## AIM OF THE EXERCISE
Each record should be given again exactly, and any picture in it left out.
======== WORKING DATA
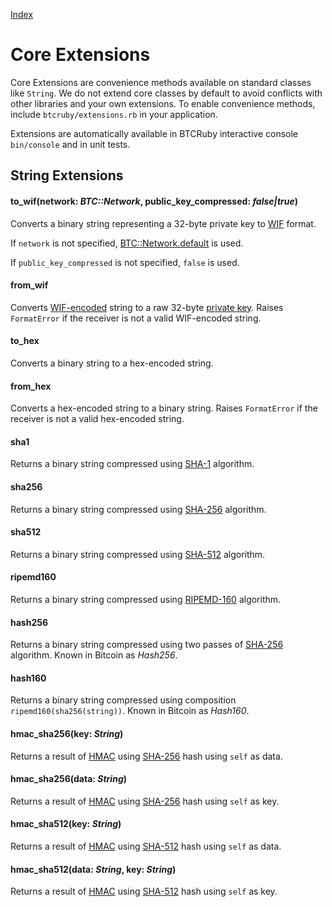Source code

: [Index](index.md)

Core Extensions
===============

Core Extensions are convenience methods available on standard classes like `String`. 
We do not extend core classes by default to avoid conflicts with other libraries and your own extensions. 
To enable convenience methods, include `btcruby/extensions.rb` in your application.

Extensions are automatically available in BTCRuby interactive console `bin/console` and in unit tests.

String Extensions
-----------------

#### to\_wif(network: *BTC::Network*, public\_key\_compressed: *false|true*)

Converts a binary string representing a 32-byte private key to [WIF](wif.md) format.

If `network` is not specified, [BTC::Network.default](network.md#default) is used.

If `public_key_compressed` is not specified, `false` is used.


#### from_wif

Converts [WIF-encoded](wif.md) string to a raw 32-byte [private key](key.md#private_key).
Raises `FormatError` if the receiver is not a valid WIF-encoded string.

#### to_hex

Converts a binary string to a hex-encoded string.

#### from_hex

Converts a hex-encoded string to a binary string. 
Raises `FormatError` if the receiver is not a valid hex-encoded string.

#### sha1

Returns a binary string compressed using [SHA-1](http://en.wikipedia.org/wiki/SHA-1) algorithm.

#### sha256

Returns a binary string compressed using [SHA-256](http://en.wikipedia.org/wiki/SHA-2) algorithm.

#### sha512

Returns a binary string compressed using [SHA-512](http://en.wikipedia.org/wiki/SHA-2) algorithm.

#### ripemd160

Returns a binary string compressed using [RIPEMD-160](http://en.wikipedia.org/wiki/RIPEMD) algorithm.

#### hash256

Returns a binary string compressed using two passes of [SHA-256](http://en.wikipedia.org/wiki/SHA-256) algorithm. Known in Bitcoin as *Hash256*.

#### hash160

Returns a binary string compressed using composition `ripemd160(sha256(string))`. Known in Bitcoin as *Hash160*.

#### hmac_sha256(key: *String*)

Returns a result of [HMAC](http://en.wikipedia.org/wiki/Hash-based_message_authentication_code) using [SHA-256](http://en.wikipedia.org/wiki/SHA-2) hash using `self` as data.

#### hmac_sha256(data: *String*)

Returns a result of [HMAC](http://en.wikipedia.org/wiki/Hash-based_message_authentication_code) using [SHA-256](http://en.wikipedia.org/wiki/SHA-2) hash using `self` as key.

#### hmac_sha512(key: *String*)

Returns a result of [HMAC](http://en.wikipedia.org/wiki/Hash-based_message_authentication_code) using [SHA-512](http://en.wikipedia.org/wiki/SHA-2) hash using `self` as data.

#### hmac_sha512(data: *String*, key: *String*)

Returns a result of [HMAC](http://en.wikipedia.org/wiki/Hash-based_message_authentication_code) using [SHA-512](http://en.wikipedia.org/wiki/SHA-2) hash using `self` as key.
================
## ANSWER TO THIS EXERCISE
Source code

: [Index](index.md)

Core Extensions
===============

Core Extensions are convenience methods available on standard classes like `String`. 
We do not extend core classes by default to avoid conflicts with other libraries and your own extensions. 
To enable convenience methods, include `btcruby/extensions.rb` in your application.

Extensions are automatically available in BTCRuby interactive console `bin/console` and in unit tests.

String Extensions
-----------------

#### to\_wif(network: *BTC::Network*, public\_key\_compressed: *false|true*)

Converts a binary string representing a 32-byte private key to [WIF](wif.md) format.

If `network` is not specified, [BTC::Network.default](network.md#default) is used.

If `public_key_compressed` is not specified, `false` is used.


#### from_wif

Converts [WIF-encoded](wif.md) string to a raw 32-byte [private key](key.md#private_key).
Raises `FormatError` if the receiver is not a valid WIF-encoded string.

#### to_hex

Converts a binary string to a hex-encoded string.

#### from_hex

Converts a hex-encoded string to a binary string. 
Raises `FormatError` if the receiver is not a valid hex-encoded string.

#### sha1

Returns a binary string compressed using [SHA-1](http://en.wikipedia.org/wiki/SHA-1) algorithm.

#### sha256

Returns a binary string compressed using [SHA-256](http://en.wikipedia.org/wiki/SHA-2) algorithm.

#### sha512

Returns a binary string compressed using [SHA-512](http://en.wikipedia.org/wiki/SHA-2) algorithm.

#### ripemd160

Returns a binary string compressed using [RIPEMD-160](http://en.wikipedia.org/wiki/RIPEMD) algorithm.

#### hash256

Returns a binary string compressed using two passes of [SHA-256](http://en.wikipedia.org/wiki/SHA-256) algorithm. Known in Bitcoin as *Hash256*.

#### hash160

Returns a binary string compressed using composition `ripemd160(sha256(string))`. Known in Bitcoin as *Hash160*.

#### hmac_sha256(key: *String*)

Returns a result of [HMAC](http://en.wikipedia.org/wiki/Hash-based_message_authentication_code) using [SHA-256](http://en.wikipedia.org/wiki/SHA-2) hash using `self` as data.

#### hmac_sha256(data: *String*)

Returns a result of [HMAC](http://en.wikipedia.org/wiki/Hash-based_message_authentication_code) using [SHA-256](http://en.wikipedia.org/wiki/SHA-2) hash using `self` as key.

#### hmac_sha512(key: *String*)

Returns a result of [HMAC](http://en.wikipedia.org/wiki/Hash-based_message_authentication_code) using [SHA-512](http://en.wikipedia.org/wiki/SHA-2) hash using `self` as data.

#### hmac_sha512(data: *String*, key: *String*)

Returns a result of [HMAC](http://en.wikipedia.org/wiki/Hash-based_message_authentication_code) using [SHA-512](http://en.wikipedia.org/wiki/SHA-2) hash using `self` as key.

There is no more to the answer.